Problem description: Please copy the data exactly as it stands, minus the images.

Stored data
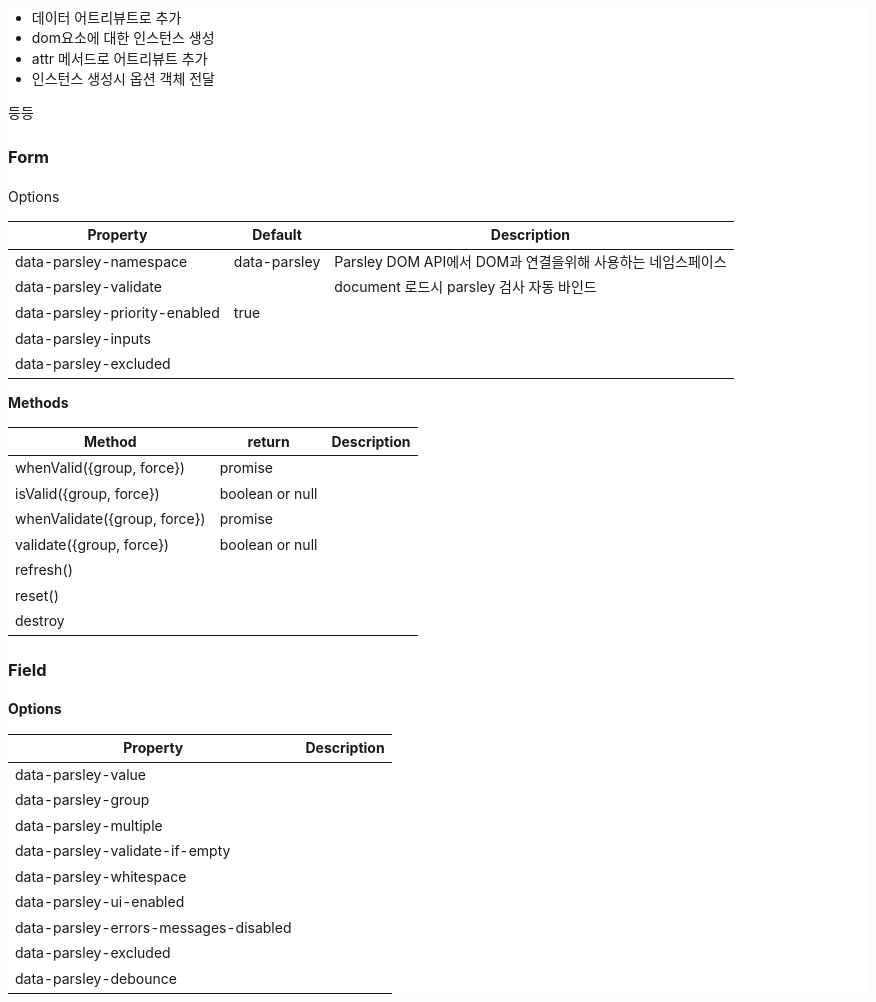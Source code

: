 
- 데이터 어트리뷰트로 추가
- dom요소에 대한 인스턴스 생성
- attr 메서드로 어트리뷰트 추가
- 인스턴스 생성시 옵션 객체 전달

등등



### Form

Options

| Property                      | Default      | Description                                                |
| ----------------------------- | ------------ | ---------------------------------------------------------- |
| data-parsley-namespace        | data-parsley | Parsley DOM API에서 DOM과 연결을위해 사용하는 네임스페이스 |
| data-parsley-validate         |              | document 로드시 parsley 검사 자동 바인드                   |
| data-parsley-priority-enabled | true         |                                                            |
| data-parsley-inputs           |              |                                                            |
| data-parsley-excluded         |              |                                                            |



**Methods**



| Method                       | return          | Description |
| ---------------------------- | --------------- | ----------- |
| whenValid({group, force})    | promise         |             |
| isValid({group, force})      | boolean or null |             |
| whenValidate({group, force}) | promise         |             |
| validate({group, force})     | boolean or null |             |
| refresh()                    |                 |             |
| reset()                      |                 |             |
| destroy                      |                 |             |



### Field



**Options**

| Property                              | Description |
| ------------------------------------- | ----------- |
| data-parsley-value                    |             |
| data-parsley-group                    |             |
| data-parsley-multiple                 |             |
| data-parsley-validate-if-empty        |             |
| data-parsley-whitespace               |             |
| data-parsley-ui-enabled               |             |
| data-parsley-errors-messages-disabled |             |
| data-parsley-excluded                 |             |
| data-parsley-debounce                 |             |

Written response:
Source code

: 
- 데이터 어트리뷰트로 추가
- dom요소에 대한 인스턴스 생성
- attr 메서드로 어트리뷰트 추가
- 인스턴스 생성시 옵션 객체 전달

등등



### Form

Options

| Property                      | Default      | Description                                                |
| ----------------------------- | ------------ | ---------------------------------------------------------- |
| data-parsley-namespace        | data-parsley | Parsley DOM API에서 DOM과 연결을위해 사용하는 네임스페이스 |
| data-parsley-validate         |              | document 로드시 parsley 검사 자동 바인드                   |
| data-parsley-priority-enabled | true         |                                                            |
| data-parsley-inputs           |              |                                                            |
| data-parsley-excluded         |              |                                                            |



**Methods**



| Method                       | return          | Description |
| ---------------------------- | --------------- | ----------- |
| whenValid({group, force})    | promise         |             |
| isValid({group, force})      | boolean or null |             |
| whenValidate({group, force}) | promise         |             |
| validate({group, force})     | boolean or null |             |
| refresh()                    |                 |             |
| reset()                      |                 |             |
| destroy                      |                 |             |



### Field



**Options**

| Property                              | Description |
| ------------------------------------- | ----------- |
| data-parsley-value                    |             |
| data-parsley-group                    |             |
| data-parsley-multiple                 |             |
| data-parsley-validate-if-empty        |             |
| data-parsley-whitespace               |             |
| data-parsley-ui-enabled               |             |
| data-parsley-errors-messages-disabled |             |
| data-parsley-excluded                 |             |
| data-parsley-debounce                 |             |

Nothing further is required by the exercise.